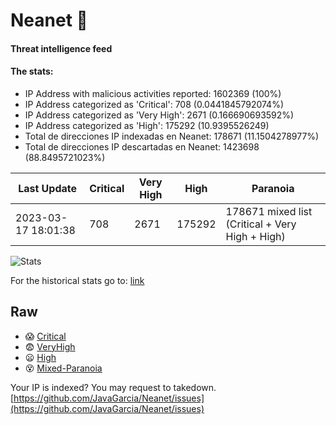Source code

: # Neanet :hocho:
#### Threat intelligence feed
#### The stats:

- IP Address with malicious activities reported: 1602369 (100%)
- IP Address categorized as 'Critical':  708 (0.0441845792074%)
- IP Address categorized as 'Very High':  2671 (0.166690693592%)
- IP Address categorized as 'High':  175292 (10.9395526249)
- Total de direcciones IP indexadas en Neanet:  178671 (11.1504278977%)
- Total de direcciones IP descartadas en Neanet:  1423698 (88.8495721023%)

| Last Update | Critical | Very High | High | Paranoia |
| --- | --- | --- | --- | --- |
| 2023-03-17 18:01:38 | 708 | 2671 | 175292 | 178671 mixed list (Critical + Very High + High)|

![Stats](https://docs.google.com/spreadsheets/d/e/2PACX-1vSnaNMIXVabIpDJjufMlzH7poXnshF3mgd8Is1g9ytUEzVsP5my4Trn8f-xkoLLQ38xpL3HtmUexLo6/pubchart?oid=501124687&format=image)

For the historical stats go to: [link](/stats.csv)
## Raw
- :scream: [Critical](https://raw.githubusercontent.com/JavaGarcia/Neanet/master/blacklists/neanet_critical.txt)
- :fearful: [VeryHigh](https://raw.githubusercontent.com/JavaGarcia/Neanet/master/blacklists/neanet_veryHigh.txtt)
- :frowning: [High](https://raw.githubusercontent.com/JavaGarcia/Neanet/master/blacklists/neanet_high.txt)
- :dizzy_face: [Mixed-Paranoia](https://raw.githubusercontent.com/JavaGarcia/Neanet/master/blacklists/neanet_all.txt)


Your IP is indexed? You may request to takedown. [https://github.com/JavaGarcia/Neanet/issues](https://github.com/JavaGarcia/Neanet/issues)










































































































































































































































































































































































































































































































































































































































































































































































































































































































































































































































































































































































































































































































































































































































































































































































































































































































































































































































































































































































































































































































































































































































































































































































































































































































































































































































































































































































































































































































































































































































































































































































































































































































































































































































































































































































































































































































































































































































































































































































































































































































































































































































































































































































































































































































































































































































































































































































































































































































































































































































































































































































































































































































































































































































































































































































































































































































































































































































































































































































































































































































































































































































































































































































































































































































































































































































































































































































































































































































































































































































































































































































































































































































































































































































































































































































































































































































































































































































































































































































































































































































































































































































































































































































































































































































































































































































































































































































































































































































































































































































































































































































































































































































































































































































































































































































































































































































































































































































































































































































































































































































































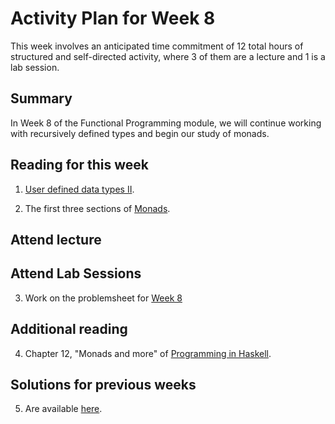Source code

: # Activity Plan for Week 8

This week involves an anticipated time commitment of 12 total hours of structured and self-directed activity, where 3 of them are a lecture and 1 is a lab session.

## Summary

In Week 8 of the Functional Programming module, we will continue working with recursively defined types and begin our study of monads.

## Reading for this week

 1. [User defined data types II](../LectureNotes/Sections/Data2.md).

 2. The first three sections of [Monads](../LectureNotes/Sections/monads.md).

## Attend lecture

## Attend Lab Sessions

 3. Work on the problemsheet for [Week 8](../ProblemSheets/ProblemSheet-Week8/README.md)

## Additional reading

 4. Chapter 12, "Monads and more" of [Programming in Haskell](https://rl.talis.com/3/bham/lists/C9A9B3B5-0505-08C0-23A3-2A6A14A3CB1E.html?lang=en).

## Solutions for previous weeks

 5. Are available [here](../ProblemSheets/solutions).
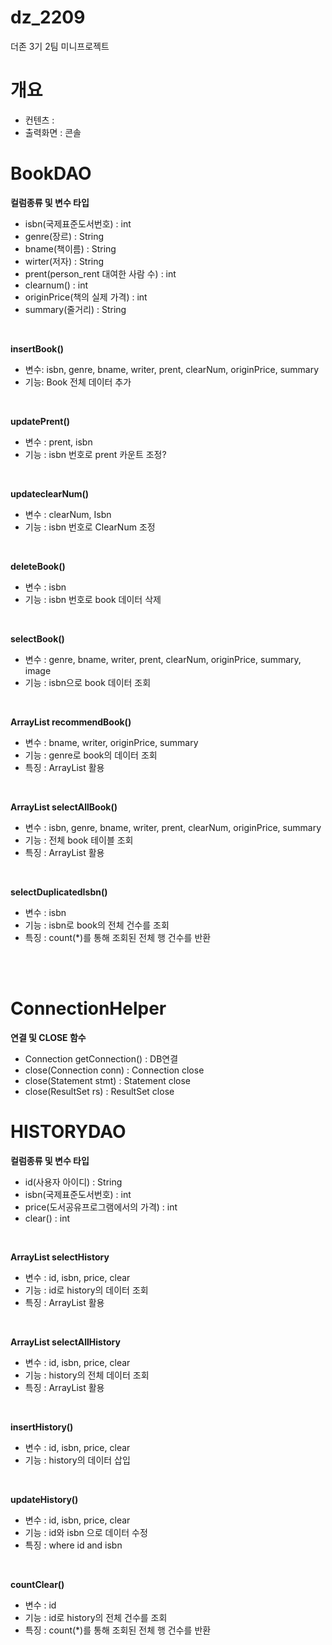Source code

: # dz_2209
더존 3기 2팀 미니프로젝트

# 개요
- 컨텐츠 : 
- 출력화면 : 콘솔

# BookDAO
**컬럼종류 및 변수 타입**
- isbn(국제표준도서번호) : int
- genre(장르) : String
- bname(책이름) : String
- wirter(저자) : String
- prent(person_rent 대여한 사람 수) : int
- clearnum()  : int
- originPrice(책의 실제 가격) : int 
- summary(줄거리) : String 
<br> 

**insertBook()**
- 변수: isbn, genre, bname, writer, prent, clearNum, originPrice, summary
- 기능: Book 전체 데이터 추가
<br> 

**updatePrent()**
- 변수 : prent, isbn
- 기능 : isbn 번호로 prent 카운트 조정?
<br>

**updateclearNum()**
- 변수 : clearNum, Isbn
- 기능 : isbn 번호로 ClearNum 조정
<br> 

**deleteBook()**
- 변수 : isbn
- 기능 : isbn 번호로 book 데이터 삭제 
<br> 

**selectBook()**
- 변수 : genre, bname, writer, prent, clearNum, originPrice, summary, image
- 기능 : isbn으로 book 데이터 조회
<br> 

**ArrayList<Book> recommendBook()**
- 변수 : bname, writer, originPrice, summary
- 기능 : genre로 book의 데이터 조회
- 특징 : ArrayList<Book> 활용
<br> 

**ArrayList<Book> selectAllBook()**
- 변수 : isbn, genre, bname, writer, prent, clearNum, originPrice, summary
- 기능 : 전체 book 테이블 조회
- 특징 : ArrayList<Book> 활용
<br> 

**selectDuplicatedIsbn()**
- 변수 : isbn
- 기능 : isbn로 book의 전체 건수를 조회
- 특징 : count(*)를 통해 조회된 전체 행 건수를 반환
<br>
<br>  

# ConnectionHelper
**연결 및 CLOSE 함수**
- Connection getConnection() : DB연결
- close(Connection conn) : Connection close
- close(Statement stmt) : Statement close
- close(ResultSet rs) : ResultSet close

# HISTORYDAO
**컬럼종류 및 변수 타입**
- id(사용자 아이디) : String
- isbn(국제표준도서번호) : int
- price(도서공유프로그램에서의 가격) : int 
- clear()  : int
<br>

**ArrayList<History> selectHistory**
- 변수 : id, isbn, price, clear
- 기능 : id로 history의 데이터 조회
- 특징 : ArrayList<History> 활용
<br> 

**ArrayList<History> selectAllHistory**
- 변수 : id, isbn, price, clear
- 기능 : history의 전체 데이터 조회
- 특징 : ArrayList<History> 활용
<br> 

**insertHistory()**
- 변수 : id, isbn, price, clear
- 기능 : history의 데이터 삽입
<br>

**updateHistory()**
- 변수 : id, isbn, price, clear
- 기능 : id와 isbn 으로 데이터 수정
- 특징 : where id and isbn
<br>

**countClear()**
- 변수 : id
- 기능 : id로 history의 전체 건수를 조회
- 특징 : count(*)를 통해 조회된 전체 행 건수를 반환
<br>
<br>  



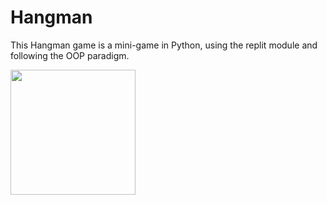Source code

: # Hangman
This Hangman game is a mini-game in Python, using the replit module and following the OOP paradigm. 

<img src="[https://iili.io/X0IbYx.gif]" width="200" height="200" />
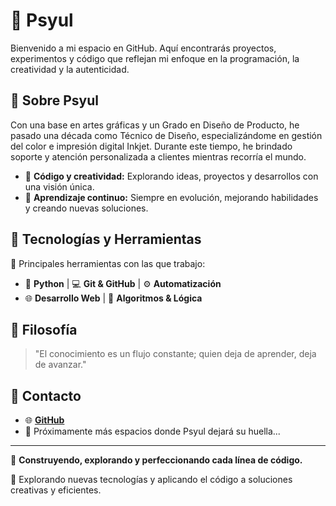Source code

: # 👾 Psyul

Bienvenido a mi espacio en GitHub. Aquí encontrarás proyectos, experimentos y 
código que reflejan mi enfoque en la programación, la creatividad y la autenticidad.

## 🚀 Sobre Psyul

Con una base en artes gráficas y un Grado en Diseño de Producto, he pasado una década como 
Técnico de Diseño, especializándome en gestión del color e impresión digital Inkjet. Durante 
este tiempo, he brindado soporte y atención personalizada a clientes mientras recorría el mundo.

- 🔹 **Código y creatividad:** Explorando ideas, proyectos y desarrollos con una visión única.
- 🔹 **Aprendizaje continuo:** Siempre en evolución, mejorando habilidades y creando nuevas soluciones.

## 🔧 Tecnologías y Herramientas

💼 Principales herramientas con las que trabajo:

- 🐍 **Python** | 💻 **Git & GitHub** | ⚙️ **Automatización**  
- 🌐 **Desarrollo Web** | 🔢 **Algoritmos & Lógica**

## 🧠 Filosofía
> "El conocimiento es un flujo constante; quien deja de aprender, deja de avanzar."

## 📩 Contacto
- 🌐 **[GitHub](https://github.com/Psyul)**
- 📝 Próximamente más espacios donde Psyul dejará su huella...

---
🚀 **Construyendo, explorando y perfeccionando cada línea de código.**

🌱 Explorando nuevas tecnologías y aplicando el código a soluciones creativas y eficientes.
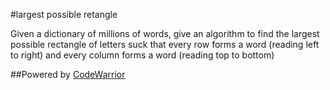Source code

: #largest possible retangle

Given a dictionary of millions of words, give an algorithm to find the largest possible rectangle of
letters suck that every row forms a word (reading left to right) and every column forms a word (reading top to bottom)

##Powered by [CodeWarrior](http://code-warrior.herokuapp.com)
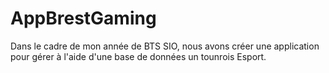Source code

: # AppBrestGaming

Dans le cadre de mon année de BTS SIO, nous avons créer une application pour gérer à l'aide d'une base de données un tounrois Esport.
○ ○ ○
What are the lines, exactly as written above, from the line with "- Total de direcciones IP indexadas" to the line with "Your IP is indexed?", both included? Output only those.

- Total de direcciones IP indexadas en Neanet:  178671 (11.1504278977%)
- Total de direcciones IP descartadas en Neanet:  1423698 (88.8495721023%)

| Last Update | Critical | Very High | High | Paranoia |
| --- | --- | --- | --- | --- |
| 2023-03-17 18:01:38 | 708 | 2671 | 175292 | 178671 mixed list (Critical + Very High + High)|

![Stats](https://docs.google.com/spreadsheets/d/e/2PACX-1vSnaNMIXVabIpDJjufMlzH7poXnshF3mgd8Is1g9ytUEzVsP5my4Trn8f-xkoLLQ38xpL3HtmUexLo6/pubchart?oid=501124687&format=image)

For the historical stats go to: [link](/stats.csv)
## Raw
- :scream: [Critical](https://raw.githubusercontent.com/JavaGarcia/Neanet/master/blacklists/neanet_critical.txt)
- :fearful: [VeryHigh](https://raw.githubusercontent.com/JavaGarcia/Neanet/master/blacklists/neanet_veryHigh.txtt)
- :frowning: [High](https://raw.githubusercontent.com/JavaGarcia/Neanet/master/blacklists/neanet_high.txt)
- :dizzy_face: [Mixed-Paranoia](https://raw.githubusercontent.com/JavaGarcia/Neanet/master/blacklists/neanet_all.txt)


Your IP is indexed? You may request to takedown. [https://github.com/JavaGarcia/Neanet/issues](https://github.com/JavaGarcia/Neanet/issues)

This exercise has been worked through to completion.